No she has never acted like this before. We used to always be together we'd watch tv play video games everything. It was her and her dads idea to live up here. She told me things would be different and nice we'd have a babysitter all the time and go on dates and stuff. We haven't had one babysitter in three months. I know she's had bfs here but I know she don't talk to them on Facebook or anything but idk.


----------



## tom67 (Oct 2, 2012)

Maneo said:


> what is she holding over you about the kids? that she'll get sole custody of you split up? from what you've described that doesn't sound likely. she is controlling everything right now. you have to draw a line in the sand and hold firm.
> 23 and three kids? I am assuming all 3 kids are offspring from the two of you. you started young. sounds like she is making up for some lost youth. when I was 23 I was married but I didn't have kids. I was young and crazy and having fun.
> has she ever acted like this before?
> whose idea was it to move to this place since you seem to know no one?
> ...


Yes Maneo and Gus are on the mark.

You are a man so you have to protect yourself get a voice activated recorder a good sony or olympus one forget radio shack.

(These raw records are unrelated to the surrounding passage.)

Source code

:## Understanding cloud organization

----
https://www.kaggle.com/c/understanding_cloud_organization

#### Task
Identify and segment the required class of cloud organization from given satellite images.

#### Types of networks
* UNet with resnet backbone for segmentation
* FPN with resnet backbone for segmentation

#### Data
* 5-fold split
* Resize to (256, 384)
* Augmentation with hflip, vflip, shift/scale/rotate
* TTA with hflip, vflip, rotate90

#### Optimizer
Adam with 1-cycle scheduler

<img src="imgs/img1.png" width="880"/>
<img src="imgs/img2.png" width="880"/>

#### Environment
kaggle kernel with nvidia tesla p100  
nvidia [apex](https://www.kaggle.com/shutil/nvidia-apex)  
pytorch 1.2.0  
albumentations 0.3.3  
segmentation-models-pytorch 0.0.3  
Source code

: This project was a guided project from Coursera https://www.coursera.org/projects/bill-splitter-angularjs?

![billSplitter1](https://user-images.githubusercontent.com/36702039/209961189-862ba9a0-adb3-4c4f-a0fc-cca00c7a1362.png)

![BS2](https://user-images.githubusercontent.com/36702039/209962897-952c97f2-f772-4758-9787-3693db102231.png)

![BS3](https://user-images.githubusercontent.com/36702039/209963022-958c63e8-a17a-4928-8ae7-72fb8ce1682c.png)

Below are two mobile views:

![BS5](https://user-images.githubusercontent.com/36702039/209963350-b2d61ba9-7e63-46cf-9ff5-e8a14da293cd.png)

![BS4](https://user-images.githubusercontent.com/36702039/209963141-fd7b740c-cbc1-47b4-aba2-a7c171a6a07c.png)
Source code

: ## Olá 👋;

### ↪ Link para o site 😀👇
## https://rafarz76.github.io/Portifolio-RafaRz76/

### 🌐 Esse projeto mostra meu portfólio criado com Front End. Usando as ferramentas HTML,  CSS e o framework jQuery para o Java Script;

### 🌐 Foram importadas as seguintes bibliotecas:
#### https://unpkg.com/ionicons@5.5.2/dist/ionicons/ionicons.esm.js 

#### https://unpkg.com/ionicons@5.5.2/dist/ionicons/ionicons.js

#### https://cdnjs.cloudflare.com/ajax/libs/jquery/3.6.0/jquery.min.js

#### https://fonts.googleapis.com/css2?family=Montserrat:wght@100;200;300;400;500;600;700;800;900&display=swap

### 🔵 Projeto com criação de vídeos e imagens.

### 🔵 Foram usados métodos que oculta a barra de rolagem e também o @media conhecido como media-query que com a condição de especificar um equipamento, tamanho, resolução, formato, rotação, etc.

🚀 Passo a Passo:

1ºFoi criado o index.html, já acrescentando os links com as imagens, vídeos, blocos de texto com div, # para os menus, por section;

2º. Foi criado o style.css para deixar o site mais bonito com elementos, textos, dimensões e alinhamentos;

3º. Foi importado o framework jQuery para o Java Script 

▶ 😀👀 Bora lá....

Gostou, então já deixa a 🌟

Let's face it she hasn't been intimate with you there is likely someone else.
Get a VAR for her car.
Then listen to a few guys on youtube.
https://www.youtube.com/user/MorgueToeTag/videos

https://www.youtube.com/user/SandmanMGTOW/videos

https://www.youtube.com/user/redonkulaspopp/videos


Be calm and if she gets all huffy puffy just say "I'm sorry you feel that way"
Get someone to babysit so you can check up on her.


----------



## GusPolinski (Jan 21, 2014)

Ronniev239 said:


> I'm afraid of someone else taking care of my kids. Honestly the man reason I've stayed this long is because I love my kids. And I always thought that they needed there mommy and daddy together.
> _Posted via Mobile Device_


But Mommy and Daddy _aren't_ together right now. Additionally, neither Mommy nor Daddy can control what the other does.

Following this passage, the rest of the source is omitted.